There are a number of reasons why Moscow may sincerely want Trump to be elected president.
- Trump is more of an isolationist and less of an interventionist than Hillary Clinton.
- Trump has no foreign policy experience and no experience holding public office, in contrast to Secretary Clinton.
- The Kremlin feels more at ease with business people than career politicians.
- Moscow prefers Republicans to Democrats in general. To Moscow players, Republicans come across as honest enemies who understand the language of power.
Every point can be countered, of course. For one, Hillary Clinton may turn dovish if the Benghazi fiasco keeps dogging her. She could even find herself blackmailed if her email server was accessed by agents of unfriendly countries. But these are merely unlikely possibilities.

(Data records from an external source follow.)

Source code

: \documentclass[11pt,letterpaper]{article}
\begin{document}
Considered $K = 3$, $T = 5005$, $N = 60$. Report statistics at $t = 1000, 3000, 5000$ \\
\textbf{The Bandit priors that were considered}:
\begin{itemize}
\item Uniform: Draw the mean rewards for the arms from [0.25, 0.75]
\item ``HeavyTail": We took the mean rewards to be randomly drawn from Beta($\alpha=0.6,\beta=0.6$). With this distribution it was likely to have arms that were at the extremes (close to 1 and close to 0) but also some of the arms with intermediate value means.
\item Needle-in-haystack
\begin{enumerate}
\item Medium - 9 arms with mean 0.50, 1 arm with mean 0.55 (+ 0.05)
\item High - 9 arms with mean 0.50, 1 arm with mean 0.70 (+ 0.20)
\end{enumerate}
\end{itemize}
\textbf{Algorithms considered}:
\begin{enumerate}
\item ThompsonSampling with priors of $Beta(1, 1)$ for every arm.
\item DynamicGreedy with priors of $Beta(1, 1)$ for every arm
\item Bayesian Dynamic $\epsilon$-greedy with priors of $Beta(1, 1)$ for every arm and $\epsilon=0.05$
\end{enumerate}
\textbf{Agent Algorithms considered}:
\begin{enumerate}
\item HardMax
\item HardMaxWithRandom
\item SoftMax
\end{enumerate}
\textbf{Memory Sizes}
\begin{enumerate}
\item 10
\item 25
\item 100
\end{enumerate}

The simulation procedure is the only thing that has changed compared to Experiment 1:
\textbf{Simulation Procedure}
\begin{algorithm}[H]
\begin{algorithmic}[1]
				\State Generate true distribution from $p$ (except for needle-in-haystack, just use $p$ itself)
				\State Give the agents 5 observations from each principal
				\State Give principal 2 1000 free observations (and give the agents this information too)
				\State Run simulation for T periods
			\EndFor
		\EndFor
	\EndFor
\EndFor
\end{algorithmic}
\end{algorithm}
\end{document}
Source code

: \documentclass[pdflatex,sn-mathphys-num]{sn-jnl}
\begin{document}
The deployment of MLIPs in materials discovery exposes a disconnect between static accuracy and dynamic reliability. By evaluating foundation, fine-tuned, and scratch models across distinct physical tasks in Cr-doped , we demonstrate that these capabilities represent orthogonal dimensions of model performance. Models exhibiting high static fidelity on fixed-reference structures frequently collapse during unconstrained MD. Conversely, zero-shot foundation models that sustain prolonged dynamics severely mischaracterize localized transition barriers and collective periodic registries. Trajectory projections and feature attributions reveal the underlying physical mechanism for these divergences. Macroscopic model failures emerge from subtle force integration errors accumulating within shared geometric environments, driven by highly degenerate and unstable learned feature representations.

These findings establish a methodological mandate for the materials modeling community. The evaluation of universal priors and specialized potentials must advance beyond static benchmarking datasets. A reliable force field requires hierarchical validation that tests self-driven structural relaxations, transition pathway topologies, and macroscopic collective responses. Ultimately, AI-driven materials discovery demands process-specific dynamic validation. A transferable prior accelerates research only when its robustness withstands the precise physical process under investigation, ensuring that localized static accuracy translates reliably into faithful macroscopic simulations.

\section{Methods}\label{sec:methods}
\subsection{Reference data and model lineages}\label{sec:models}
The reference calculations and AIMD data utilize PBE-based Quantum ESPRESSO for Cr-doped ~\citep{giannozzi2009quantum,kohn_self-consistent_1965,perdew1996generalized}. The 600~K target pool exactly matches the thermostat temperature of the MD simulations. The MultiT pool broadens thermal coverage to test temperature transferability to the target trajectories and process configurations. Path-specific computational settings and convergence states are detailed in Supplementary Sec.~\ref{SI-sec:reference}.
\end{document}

More important is the place of foreign policy on Trump’s agenda: hardly at the core, in contrast to immigration, free trade, and possibly health care. His voters mistrust foreign entanglements but do not wish America to be humiliated by foreign despots. Trump’s isolationism is tentative.
His success in moving the Overton window to make radical anti-immigrationism and anti-globalism a permissible, even mainstream stance, will probably encourage and empower the European “far right.” That would please the Kremlin very much if it rifts the EU – but Trump alone can neither sink nor save that union.